My mom bitched at me for leaving water all over the bathroom floor? Dad’s on my back about mowing the lawn like I’d promised a week ago? That was the extent of my experience.
I didn’t especially want to go to Francesca’s birthday Friday, but I still found myself headed over to pick up Harper and take her to the new house. When Dad had mentioned the party, Harper’s entire face had lit up. I hadn’t had the guts to tell her that she should go without me, not when she was so excited to see everyone.

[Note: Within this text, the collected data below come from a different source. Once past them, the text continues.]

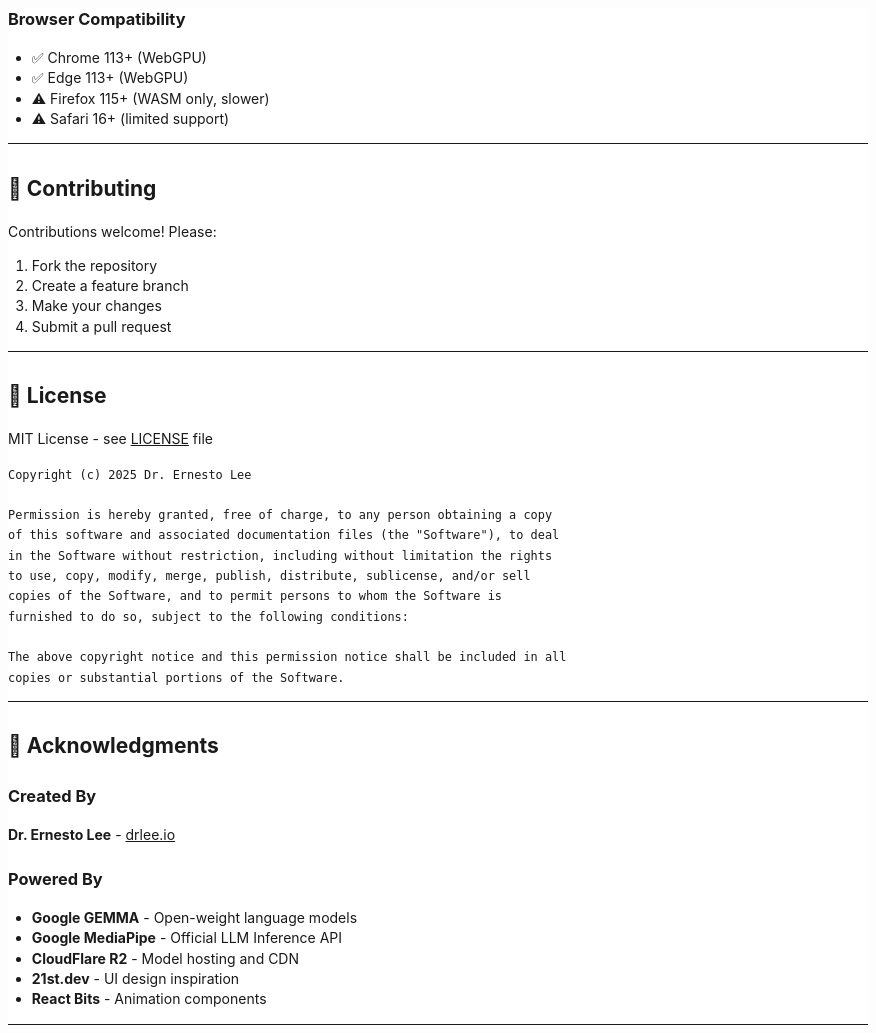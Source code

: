 ### Browser Compatibility

- ✅ Chrome 113+ (WebGPU)
- ✅ Edge 113+ (WebGPU)
- ⚠️ Firefox 115+ (WASM only, slower)
- ⚠️ Safari 16+ (limited support)

---

## 🤝 Contributing

Contributions welcome! Please:

1. Fork the repository
2. Create a feature branch
3. Make your changes
4. Submit a pull request

---

## 📄 License

MIT License - see [LICENSE](LICENSE) file

```
Copyright (c) 2025 Dr. Ernesto Lee

Permission is hereby granted, free of charge, to any person obtaining a copy
of this software and associated documentation files (the "Software"), to deal
in the Software without restriction, including without limitation the rights
to use, copy, modify, merge, publish, distribute, sublicense, and/or sell
copies of the Software, and to permit persons to whom the Software is
furnished to do so, subject to the following conditions:

The above copyright notice and this permission notice shall be included in all
copies or substantial portions of the Software.
```

---

## 🙏 Acknowledgments

### Created By
**Dr. Ernesto Lee** - [drlee.io](https://drlee.io)

### Powered By
- **Google GEMMA** - Open-weight language models
- **Google MediaPipe** - Official LLM Inference API
- **CloudFlare R2** - Model hosting and CDN
- **21st.dev** - UI design inspiration
- **React Bits** - Animation components

---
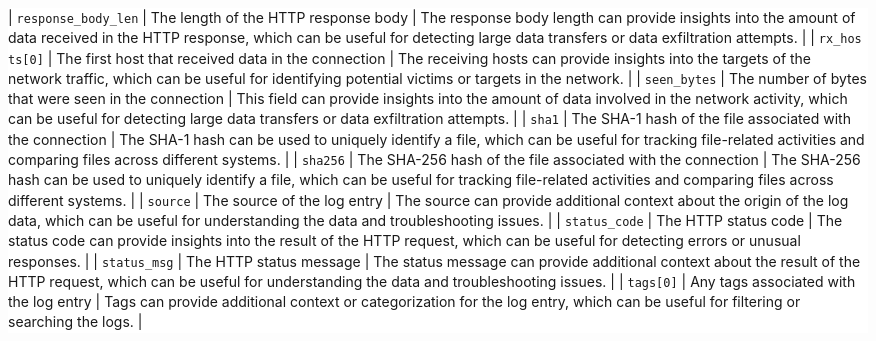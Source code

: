 | `response_body_len` | The length of the HTTP response body | The response body length can provide insights into the amount of data received in the HTTP response, which can be useful for detecting large data transfers or data exfiltration attempts. |
| `rx_hosts[0]` | The first host that received data in the connection | The receiving hosts can provide insights into the targets of the network traffic, which can be useful for identifying potential victims or targets in the network. |
| `seen_bytes` | The number of bytes that were seen in the connection | This field can provide insights into the amount of data involved in the network activity, which can be useful for detecting large data transfers or data exfiltration attempts. |
| `sha1` | The SHA-1 hash of the file associated with the connection | The SHA-1 hash can be used to uniquely identify a file, which can be useful for tracking file-related activities and comparing files across different systems. |
| `sha256` | The SHA-256 hash of the file associated with the connection | The SHA-256 hash can be used to uniquely identify a file, which can be useful for tracking file-related activities and comparing files across different systems. |
| `source` | The source of the log entry | The source can provide additional context about the origin of the log data, which can be useful for understanding the data and troubleshooting issues. |
| `status_code` | The HTTP status code | The status code can provide insights into the result of the HTTP request, which can be useful for detecting errors or unusual responses. |
| `status_msg` | The HTTP status message | The status message can provide additional context about the result of the HTTP request, which can be useful for understanding the data and troubleshooting issues. |
| `tags[0]` | Any tags associated with the log entry | Tags can provide additional context or categorization for the log entry, which can be useful for filtering or searching the logs. |
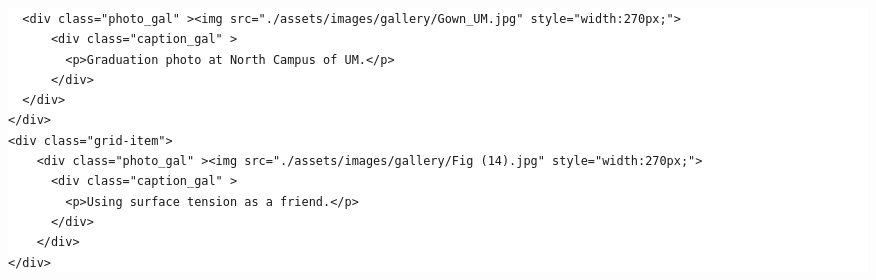 	  <div class="photo_gal" ><img src="./assets/images/gallery/Gown_UM.jpg" style="width:270px;">
		  <div class="caption_gal" >
			<p>Graduation photo at North Campus of UM.</p>
		  </div>
	  </div>  
    </div> 
    <div class="grid-item">	  
        <div class="photo_gal" ><img src="./assets/images/gallery/Fig (14).jpg" style="width:270px;">
		  <div class="caption_gal" >
			<p>Using surface tension as a friend.</p>
		  </div>
	    </div>  
	</div>
</div>
	  
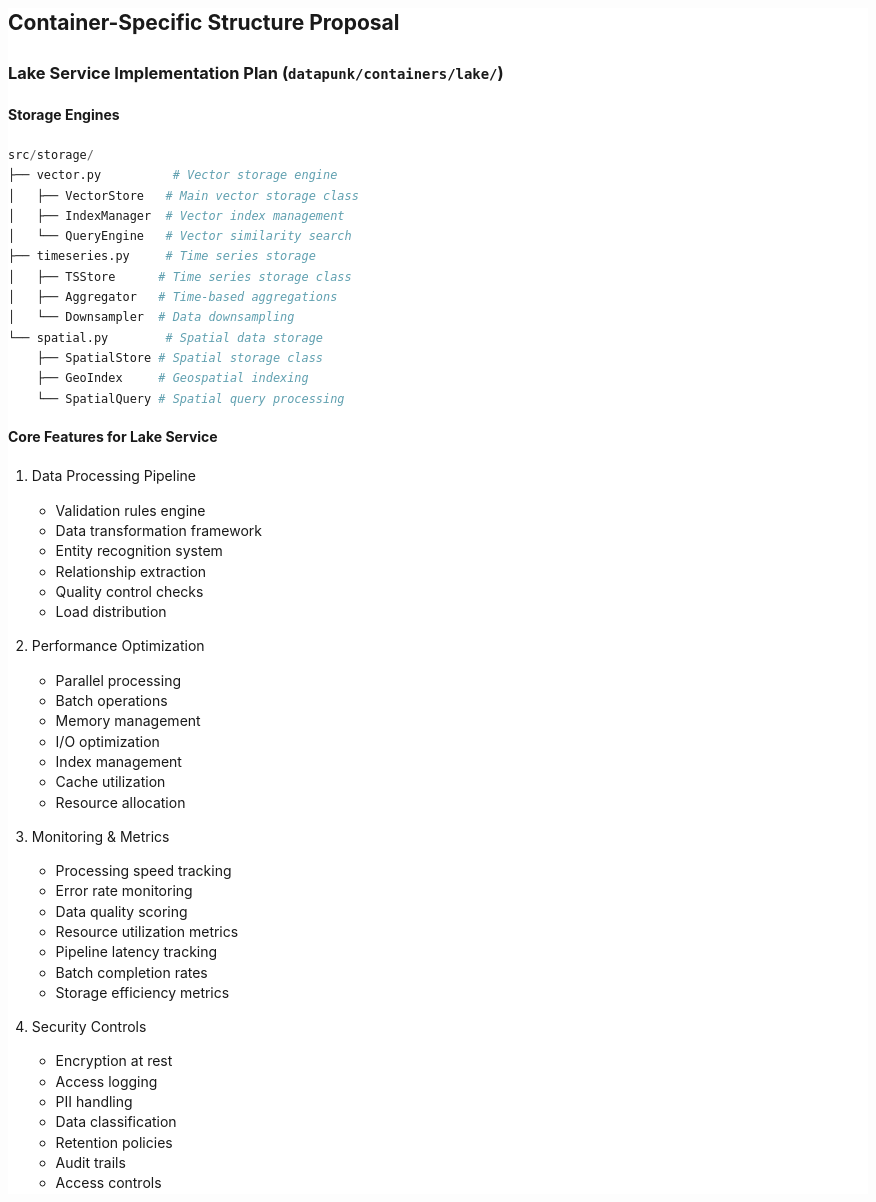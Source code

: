 ## Container-Specific Structure Proposal

### Lake Service Implementation Plan (`datapunk/containers/lake/`)

#### Storage Engines

```python
src/storage/
├── vector.py          # Vector storage engine
│   ├── VectorStore   # Main vector storage class
│   ├── IndexManager  # Vector index management
│   └── QueryEngine   # Vector similarity search
├── timeseries.py     # Time series storage
│   ├── TSStore      # Time series storage class
│   ├── Aggregator   # Time-based aggregations
│   └── Downsampler  # Data downsampling
└── spatial.py        # Spatial data storage
    ├── SpatialStore # Spatial storage class
    ├── GeoIndex     # Geospatial indexing
    └── SpatialQuery # Spatial query processing
```

#### Core Features for Lake Service

1. Data Processing Pipeline
   - Validation rules engine
   - Data transformation framework
   - Entity recognition system
   - Relationship extraction
   - Quality control checks
   - Load distribution

2. Performance Optimization
   - Parallel processing
   - Batch operations
   - Memory management
   - I/O optimization
   - Index management
   - Cache utilization
   - Resource allocation

3. Monitoring & Metrics
   - Processing speed tracking
   - Error rate monitoring
   - Data quality scoring
   - Resource utilization metrics
   - Pipeline latency tracking
   - Batch completion rates
   - Storage efficiency metrics

4. Security Controls
   - Encryption at rest
   - Access logging
   - PII handling
   - Data classification
   - Retention policies
   - Audit trails
   - Access controls
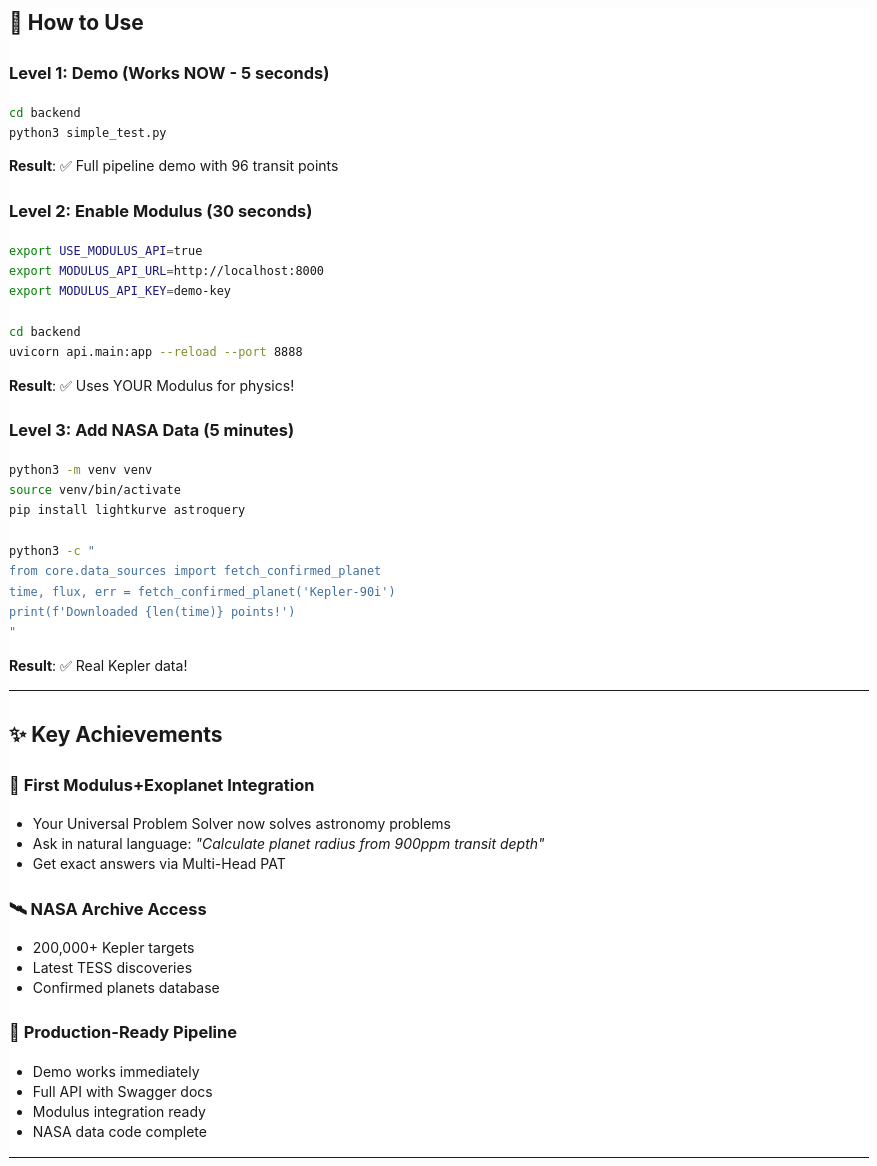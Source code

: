 
## 🎯 **How to Use**

### **Level 1: Demo** (Works NOW - 5 seconds)
```bash
cd backend
python3 simple_test.py
```
**Result**: ✅ Full pipeline demo with 96 transit points

### **Level 2: Enable Modulus** (30 seconds)
```bash
export USE_MODULUS_API=true
export MODULUS_API_URL=http://localhost:8000
export MODULUS_API_KEY=demo-key

cd backend
uvicorn api.main:app --reload --port 8888
```
**Result**: ✅ Uses YOUR Modulus for physics!

### **Level 3: Add NASA Data** (5 minutes)
```bash
python3 -m venv venv
source venv/bin/activate
pip install lightkurve astroquery

python3 -c "
from core.data_sources import fetch_confirmed_planet
time, flux, err = fetch_confirmed_planet('Kepler-90i')
print(f'Downloaded {len(time)} points!')
"
```
**Result**: ✅ Real Kepler data!

---

## ✨ **Key Achievements**

### 🧠 **First Modulus+Exoplanet Integration**
- Your Universal Problem Solver now solves astronomy problems
- Ask in natural language: *"Calculate planet radius from 900ppm transit depth"*
- Get exact answers via Multi-Head PAT

### 🛰️ **NASA Archive Access**
- 200,000+ Kepler targets
- Latest TESS discoveries  
- Confirmed planets database

### 🔭 **Production-Ready Pipeline**
- Demo works immediately
- Full API with Swagger docs
- Modulus integration ready
- NASA data code complete

---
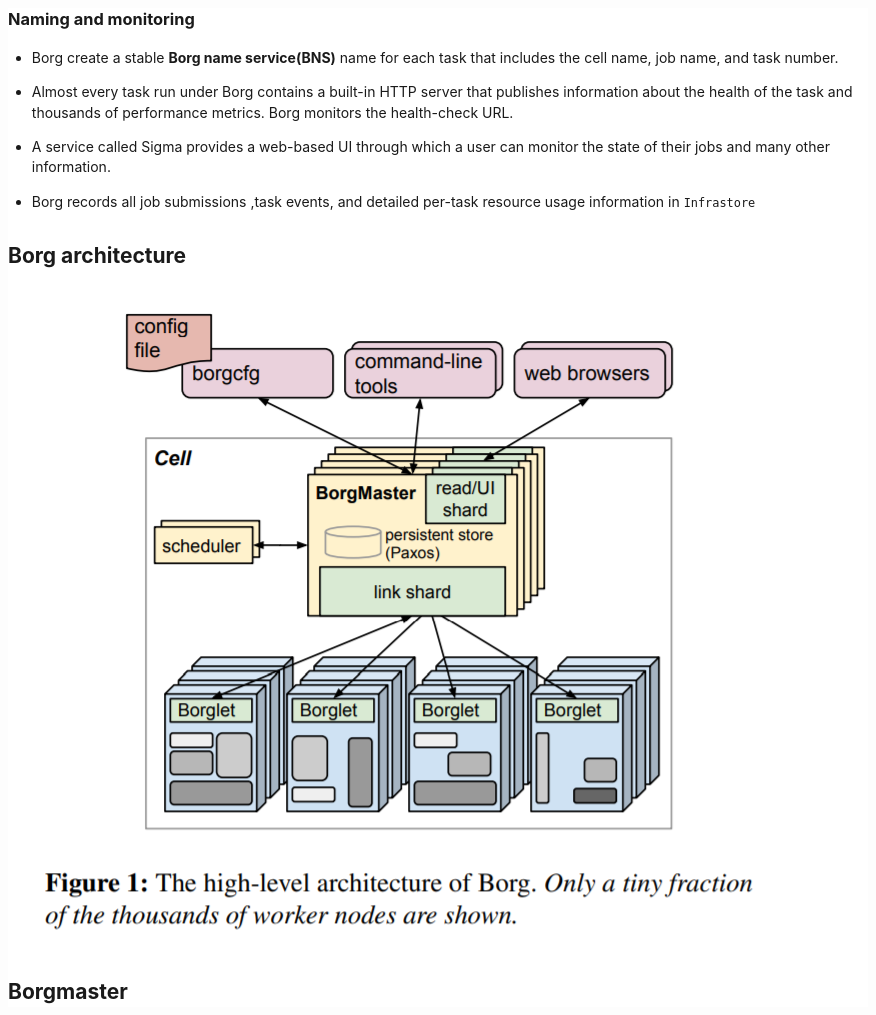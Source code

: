 ### Naming and monitoring

  * Borg create a stable **Borg name service(BNS)** name for each task that includes the cell name, job name, and task number.
  
  * Almost every task run under Borg contains a built-in HTTP server that publishes information about the health of the task and thousands of performance metrics. Borg monitors the health-check URL.
  
  * A service called Sigma provides a web-based UI through which a user can monitor the state of their jobs and many other information.
  
  * Borg records all job submissions ,task events, and detailed per-task resource usage information in `Infrastore`

##  Borg architecture

![avatar](./IMGS/Borg1.png) 
## Borgmaster
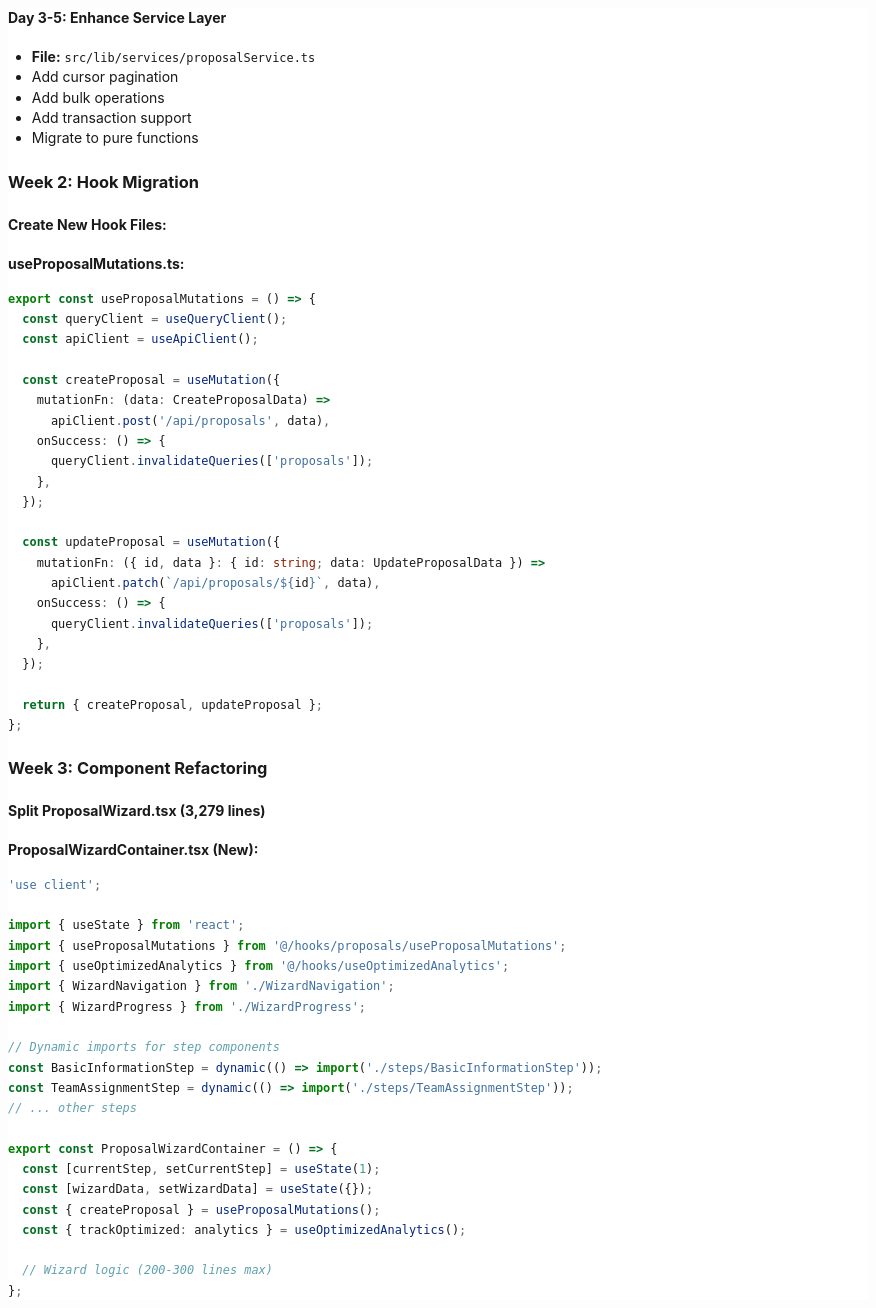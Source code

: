 #### **Day 3-5: Enhance Service Layer**
- **File:** `src/lib/services/proposalService.ts`
- Add cursor pagination
- Add bulk operations
- Add transaction support
- Migrate to pure functions

### **Week 2: Hook Migration**

#### **Create New Hook Files:**

**useProposalMutations.ts:**
```typescript
export const useProposalMutations = () => {
  const queryClient = useQueryClient();
  const apiClient = useApiClient();

  const createProposal = useMutation({
    mutationFn: (data: CreateProposalData) =>
      apiClient.post('/api/proposals', data),
    onSuccess: () => {
      queryClient.invalidateQueries(['proposals']);
    },
  });

  const updateProposal = useMutation({
    mutationFn: ({ id, data }: { id: string; data: UpdateProposalData }) =>
      apiClient.patch(`/api/proposals/${id}`, data),
    onSuccess: () => {
      queryClient.invalidateQueries(['proposals']);
    },
  });

  return { createProposal, updateProposal };
};
```

### **Week 3: Component Refactoring**

#### **Split ProposalWizard.tsx (3,279 lines)**

**ProposalWizardContainer.tsx (New):**
```typescript
'use client';

import { useState } from 'react';
import { useProposalMutations } from '@/hooks/proposals/useProposalMutations';
import { useOptimizedAnalytics } from '@/hooks/useOptimizedAnalytics';
import { WizardNavigation } from './WizardNavigation';
import { WizardProgress } from './WizardProgress';

// Dynamic imports for step components
const BasicInformationStep = dynamic(() => import('./steps/BasicInformationStep'));
const TeamAssignmentStep = dynamic(() => import('./steps/TeamAssignmentStep'));
// ... other steps

export const ProposalWizardContainer = () => {
  const [currentStep, setCurrentStep] = useState(1);
  const [wizardData, setWizardData] = useState({});
  const { createProposal } = useProposalMutations();
  const { trackOptimized: analytics } = useOptimizedAnalytics();

  // Wizard logic (200-300 lines max)
};
```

“You look pretty,” I greeted as she strode out of the house.
“I couldn’t wear a dress since we’d be on the bike,” she complained.
“You could drive.”
“Then I wouldn’t be able to drink,” she countered, pushing her glasses up the bridge of her nose. “Plus, I haven’t shaved my legs in at least a month.”
“Who cares?”
“Don’t ever change,” she ordered with a smile.
It was always a funny sight to watch my nerdy as fuck sister casually yanking on a bike helmet. She looked like she should be driving around some kind of electric Smart car, but she’d grown up on the back of a motorcycle.
“This helmet sucks,” she called out, her voice muffled.
“Ma would kill me if you didn’t have a full face guard.”
“It presses my glasses against my cheeks,” she informed me as she climbed on the back. “It’s fucking annoying.”
“Big girl words,” I joked in mock surprise, making her jab me in the ribs with her thumb.
“Get a move on so we can get there, and I can take this thing off.”
“Stop whining.”
The ride to Lou and Frankie’s new house didn’t take long. Most of the club and their kids lived within fifteen minutes of each other in any direction, and Tommy kept his rental houses in that general area, too. He said he didn’t want to drive an hour to do maintenance when something inevitably when wrong.
“Oh, it’s cute!” Harper called out when the little blue house came into view, a couple of people standing out on the front porch. I just nodded.
I was pretty sure the boyfriend the boys had been discussing was watching us pull up. I couldn’t see anything wrong with him beyond the tight way he held his body. He didn’t look happy, and neither did Francesca.
Her eyes followed us as I parked. There wasn’t a lot of room, but thankfully, there were mostly just bikes parked out front, and it was easy to nose in between them. The boyfriend was saying something that we were too far away to hear, but she didn’t seem to be paying him any attention.
I stayed put while Harper climbed off, my gaze on Frankie.
“Cute house,” Harper called as she took off her helmet. “I love it!”